Há medida que as pessoas regressam aquilo que chamamos local de trabalho híbrido, os laços que ligam os funcionários têm de ser reconstruídos. Ao longo dos últimos 18 meses, a maioria das organizações experimentou um tipo de quebra uma vez que as relações sociais e a coesão cultural estiveram sob tensão. Os desafios do trabalho remoto, o drama da incerteza, o confuso regresso ao escritório físico, e o êxodo massificado de trabalhadores que se sentem desvalorizados, são ameaças ao sentido de comunidade. Para além disso, muitas das interações do trabalho remoto foram com os colegas mais próximos e sempre centrados nas tarefas que tinham de ser feitas. Uma pesquisa feita pela Microsoft sugere que a colaboração multifuncional diminuiu cerca de 25% e que as interações entre grupos aumentaram durante a pandemia.
Mas a fragmentação não é um subproduto do trabalho remoto. Resulta de uma falta, intencional, de construção de pontes para ligar grupos mais discretos e regiões.
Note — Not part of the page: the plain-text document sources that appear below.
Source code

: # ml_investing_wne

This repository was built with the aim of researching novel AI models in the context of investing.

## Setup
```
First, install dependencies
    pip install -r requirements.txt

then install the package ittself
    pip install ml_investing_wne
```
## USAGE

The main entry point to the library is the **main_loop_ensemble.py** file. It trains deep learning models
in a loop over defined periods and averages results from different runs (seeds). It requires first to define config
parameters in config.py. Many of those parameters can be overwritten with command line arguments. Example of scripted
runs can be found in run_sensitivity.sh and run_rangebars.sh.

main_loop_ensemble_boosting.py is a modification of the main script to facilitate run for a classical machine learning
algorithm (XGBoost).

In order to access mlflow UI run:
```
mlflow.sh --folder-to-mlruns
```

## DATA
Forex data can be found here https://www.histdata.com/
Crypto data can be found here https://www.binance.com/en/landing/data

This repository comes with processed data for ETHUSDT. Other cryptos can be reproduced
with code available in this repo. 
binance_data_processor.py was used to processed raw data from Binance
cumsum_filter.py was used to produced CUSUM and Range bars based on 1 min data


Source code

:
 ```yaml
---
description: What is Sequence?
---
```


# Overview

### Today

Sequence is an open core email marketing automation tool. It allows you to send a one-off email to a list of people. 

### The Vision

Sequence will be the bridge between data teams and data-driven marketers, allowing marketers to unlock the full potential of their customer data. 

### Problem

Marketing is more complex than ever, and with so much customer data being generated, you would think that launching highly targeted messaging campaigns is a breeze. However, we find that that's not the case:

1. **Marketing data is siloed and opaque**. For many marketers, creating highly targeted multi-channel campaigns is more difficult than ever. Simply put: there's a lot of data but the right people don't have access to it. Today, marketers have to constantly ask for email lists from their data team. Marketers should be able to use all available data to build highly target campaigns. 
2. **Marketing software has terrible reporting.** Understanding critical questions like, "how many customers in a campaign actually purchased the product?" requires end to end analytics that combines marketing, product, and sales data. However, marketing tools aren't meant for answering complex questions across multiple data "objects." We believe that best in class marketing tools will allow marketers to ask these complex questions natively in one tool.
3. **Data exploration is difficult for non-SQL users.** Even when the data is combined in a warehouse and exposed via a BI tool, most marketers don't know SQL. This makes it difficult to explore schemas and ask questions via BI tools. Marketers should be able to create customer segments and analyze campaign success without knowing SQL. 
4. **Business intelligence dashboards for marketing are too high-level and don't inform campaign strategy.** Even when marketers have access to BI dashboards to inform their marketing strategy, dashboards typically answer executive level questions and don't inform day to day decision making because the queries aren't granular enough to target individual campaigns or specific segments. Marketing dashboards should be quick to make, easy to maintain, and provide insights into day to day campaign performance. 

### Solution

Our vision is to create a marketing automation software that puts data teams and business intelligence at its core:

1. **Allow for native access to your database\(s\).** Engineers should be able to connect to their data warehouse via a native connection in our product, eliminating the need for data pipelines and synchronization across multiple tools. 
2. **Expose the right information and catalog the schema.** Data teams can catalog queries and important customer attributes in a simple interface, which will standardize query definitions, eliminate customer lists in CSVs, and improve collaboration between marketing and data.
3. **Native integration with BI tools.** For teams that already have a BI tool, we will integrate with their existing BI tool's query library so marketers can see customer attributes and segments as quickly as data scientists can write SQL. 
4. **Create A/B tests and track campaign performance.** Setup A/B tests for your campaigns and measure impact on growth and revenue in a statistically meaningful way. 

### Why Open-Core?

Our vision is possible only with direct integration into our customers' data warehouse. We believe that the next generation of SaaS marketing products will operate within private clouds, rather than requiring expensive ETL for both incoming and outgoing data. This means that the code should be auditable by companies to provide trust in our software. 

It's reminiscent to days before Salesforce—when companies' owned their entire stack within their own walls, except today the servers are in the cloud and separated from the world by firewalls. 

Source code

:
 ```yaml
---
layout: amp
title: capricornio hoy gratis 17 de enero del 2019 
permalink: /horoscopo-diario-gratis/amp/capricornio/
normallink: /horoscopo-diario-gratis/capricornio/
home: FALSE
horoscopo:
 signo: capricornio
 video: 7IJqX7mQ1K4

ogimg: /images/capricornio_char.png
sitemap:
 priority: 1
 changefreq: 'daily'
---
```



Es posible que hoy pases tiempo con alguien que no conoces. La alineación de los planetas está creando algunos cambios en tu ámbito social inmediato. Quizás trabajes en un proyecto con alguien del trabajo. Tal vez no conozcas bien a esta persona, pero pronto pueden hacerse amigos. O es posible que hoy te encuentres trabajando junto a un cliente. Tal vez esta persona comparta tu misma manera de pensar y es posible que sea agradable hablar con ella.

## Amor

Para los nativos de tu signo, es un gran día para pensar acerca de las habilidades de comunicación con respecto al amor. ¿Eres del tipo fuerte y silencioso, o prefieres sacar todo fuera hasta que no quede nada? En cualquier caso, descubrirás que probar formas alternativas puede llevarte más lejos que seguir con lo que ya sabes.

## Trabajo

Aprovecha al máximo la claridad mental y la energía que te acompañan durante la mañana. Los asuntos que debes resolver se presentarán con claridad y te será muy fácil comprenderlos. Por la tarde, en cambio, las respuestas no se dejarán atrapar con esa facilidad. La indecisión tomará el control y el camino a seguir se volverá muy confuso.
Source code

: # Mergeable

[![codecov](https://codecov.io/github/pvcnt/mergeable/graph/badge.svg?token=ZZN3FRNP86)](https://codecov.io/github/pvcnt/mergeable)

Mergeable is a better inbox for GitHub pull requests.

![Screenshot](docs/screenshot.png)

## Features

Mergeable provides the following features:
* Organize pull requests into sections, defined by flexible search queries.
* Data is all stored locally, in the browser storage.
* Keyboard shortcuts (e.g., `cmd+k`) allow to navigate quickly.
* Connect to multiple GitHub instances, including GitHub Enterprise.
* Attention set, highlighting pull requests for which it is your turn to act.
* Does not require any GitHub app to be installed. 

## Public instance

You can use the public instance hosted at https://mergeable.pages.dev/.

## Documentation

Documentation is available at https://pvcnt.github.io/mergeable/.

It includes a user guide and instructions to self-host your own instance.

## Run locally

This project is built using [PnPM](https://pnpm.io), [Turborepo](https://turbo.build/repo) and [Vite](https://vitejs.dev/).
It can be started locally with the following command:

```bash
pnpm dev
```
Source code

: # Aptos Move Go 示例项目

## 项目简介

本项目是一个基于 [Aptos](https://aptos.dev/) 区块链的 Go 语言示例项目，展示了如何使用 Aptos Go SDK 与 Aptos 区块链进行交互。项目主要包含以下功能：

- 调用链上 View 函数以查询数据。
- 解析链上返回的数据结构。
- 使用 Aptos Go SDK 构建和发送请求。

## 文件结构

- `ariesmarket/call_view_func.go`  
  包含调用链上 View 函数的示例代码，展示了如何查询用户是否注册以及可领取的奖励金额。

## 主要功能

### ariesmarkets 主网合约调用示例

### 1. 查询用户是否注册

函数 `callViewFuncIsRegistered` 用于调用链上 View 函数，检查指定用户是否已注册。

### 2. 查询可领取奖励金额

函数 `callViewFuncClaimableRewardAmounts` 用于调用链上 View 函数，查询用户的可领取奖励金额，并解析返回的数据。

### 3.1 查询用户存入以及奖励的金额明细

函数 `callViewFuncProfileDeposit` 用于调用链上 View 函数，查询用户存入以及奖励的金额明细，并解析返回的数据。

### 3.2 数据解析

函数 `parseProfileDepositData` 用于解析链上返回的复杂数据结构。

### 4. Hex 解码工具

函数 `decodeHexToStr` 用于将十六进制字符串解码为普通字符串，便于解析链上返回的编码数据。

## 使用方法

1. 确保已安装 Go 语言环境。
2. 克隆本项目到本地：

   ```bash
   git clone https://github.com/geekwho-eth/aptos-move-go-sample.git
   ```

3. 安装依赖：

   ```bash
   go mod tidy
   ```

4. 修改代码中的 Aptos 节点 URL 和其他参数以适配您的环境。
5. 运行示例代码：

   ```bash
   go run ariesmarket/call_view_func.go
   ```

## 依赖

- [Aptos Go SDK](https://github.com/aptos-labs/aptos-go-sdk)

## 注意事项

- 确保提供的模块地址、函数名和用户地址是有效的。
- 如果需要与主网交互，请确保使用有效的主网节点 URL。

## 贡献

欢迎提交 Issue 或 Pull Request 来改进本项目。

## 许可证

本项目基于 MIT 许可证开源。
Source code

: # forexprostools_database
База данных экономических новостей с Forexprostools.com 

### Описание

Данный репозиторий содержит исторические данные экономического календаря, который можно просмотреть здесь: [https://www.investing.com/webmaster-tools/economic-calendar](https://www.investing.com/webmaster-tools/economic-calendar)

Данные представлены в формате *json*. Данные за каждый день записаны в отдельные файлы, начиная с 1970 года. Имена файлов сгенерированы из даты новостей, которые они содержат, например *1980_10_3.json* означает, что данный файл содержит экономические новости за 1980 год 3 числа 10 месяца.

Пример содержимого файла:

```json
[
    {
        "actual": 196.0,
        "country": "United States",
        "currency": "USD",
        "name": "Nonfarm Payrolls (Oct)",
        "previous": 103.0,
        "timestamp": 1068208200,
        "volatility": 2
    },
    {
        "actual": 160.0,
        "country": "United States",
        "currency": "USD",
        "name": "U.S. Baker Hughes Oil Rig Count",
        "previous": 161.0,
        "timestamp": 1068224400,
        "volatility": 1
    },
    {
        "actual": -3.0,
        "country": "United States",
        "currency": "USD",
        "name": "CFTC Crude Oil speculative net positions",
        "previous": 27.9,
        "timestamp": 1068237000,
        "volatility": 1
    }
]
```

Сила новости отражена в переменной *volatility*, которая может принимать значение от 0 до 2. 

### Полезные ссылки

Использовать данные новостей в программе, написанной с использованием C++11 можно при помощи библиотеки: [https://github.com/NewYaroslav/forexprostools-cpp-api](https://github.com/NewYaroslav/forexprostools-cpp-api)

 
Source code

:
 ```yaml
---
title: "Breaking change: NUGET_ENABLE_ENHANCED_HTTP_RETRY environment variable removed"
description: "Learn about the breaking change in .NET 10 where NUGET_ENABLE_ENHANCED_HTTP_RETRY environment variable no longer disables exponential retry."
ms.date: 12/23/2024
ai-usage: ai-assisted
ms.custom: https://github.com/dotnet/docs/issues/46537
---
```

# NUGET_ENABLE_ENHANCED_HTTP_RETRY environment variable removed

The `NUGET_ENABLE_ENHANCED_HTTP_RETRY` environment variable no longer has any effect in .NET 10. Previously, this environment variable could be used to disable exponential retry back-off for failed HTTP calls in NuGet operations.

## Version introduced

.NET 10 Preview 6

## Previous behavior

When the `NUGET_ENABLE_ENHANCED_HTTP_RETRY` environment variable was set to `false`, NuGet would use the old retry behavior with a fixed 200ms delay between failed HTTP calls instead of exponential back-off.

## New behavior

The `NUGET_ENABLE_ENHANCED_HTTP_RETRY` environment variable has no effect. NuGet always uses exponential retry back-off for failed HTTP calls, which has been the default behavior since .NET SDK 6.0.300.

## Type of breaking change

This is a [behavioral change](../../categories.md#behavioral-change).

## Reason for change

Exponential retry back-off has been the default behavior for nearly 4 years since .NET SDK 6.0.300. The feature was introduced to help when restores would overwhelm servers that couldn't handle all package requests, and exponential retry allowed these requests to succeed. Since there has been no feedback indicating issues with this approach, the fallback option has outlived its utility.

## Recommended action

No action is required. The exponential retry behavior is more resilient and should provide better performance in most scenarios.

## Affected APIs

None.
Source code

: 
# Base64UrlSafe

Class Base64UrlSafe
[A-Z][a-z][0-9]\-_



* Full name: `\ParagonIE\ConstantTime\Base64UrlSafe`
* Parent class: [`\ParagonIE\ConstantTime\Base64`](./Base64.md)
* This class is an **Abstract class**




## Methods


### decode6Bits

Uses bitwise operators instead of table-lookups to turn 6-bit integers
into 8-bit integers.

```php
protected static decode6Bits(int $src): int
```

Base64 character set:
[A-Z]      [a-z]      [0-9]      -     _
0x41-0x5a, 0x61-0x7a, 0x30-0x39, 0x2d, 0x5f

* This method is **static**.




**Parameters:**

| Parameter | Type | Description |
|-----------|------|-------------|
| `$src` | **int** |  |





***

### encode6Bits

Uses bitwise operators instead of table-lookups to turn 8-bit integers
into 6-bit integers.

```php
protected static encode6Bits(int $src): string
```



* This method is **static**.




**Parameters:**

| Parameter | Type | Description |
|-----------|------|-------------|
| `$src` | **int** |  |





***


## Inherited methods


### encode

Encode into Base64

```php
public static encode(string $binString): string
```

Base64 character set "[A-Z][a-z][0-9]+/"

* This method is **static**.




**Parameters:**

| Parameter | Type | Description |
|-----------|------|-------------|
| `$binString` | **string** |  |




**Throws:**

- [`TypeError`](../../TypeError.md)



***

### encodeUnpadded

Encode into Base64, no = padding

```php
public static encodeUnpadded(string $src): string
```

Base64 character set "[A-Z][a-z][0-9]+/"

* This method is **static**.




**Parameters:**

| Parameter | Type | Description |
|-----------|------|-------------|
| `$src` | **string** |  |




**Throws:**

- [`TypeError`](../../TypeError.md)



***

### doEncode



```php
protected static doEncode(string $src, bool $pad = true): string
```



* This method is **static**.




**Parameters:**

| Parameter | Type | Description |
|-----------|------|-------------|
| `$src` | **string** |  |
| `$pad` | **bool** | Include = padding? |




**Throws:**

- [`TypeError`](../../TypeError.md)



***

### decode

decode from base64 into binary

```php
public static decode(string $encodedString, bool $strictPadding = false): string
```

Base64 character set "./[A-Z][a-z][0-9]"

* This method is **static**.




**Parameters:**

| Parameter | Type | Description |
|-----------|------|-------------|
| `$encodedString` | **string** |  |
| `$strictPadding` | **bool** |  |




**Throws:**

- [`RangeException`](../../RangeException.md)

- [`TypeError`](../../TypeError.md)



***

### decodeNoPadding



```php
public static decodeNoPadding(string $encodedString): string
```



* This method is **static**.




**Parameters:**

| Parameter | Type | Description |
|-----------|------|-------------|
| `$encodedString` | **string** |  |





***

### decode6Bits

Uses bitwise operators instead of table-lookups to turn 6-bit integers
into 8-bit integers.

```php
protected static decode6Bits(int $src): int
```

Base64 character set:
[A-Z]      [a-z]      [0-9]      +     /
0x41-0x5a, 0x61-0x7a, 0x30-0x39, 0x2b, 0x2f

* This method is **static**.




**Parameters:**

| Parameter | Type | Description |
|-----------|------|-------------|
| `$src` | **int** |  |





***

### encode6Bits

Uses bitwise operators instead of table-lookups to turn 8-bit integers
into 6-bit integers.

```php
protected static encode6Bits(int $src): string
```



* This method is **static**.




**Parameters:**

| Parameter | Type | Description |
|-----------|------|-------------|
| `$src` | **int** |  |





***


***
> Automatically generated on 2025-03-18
Os silos já prevaleciam antes da pandemia, o trabalho híbrido apenas criou mais exigências para ligar as equipas, mais eficazmente, pois tinham de trabalhar juntas para alcançar os resultados desejados.
Trabalhar no sentido de reconstruir laços é particularmente importante pois a maioria das pessoas não vai regressar ao trabalho, tal como era antes da pandemia. Os últimos 18 meses mudaram-nos de alguma forma. Os nossos valores e prioridades mudaram. O nosso sentido de significado e propósito estão mais abrangentes. A nossa ansiedade aumentou. Para alguns, aumentou a tolerância, enquanto para outros diminuiu. De uma maneira simples, temos de nos adaptar àquilo em que nos tornamos. De outro modo, os nossos preconceitos naturais que faziam parte daquilo que eramos, vão regressar, o que vai criar uma desarmonia inútil no modo como reagimos antes e depois da pandemia. Por exemplo, um executivo disse ao seu colega, “Ela tinha um sentido de humor excecional, mas agora uma piada da qual ela se ria sempre, atualmente não tem reação nenhuma.” O que aconteceu, é que ele nem sequer imaginou que a colega estivesse emocionalmente exausta, pois a família dela sofreu bastante com o covid-19.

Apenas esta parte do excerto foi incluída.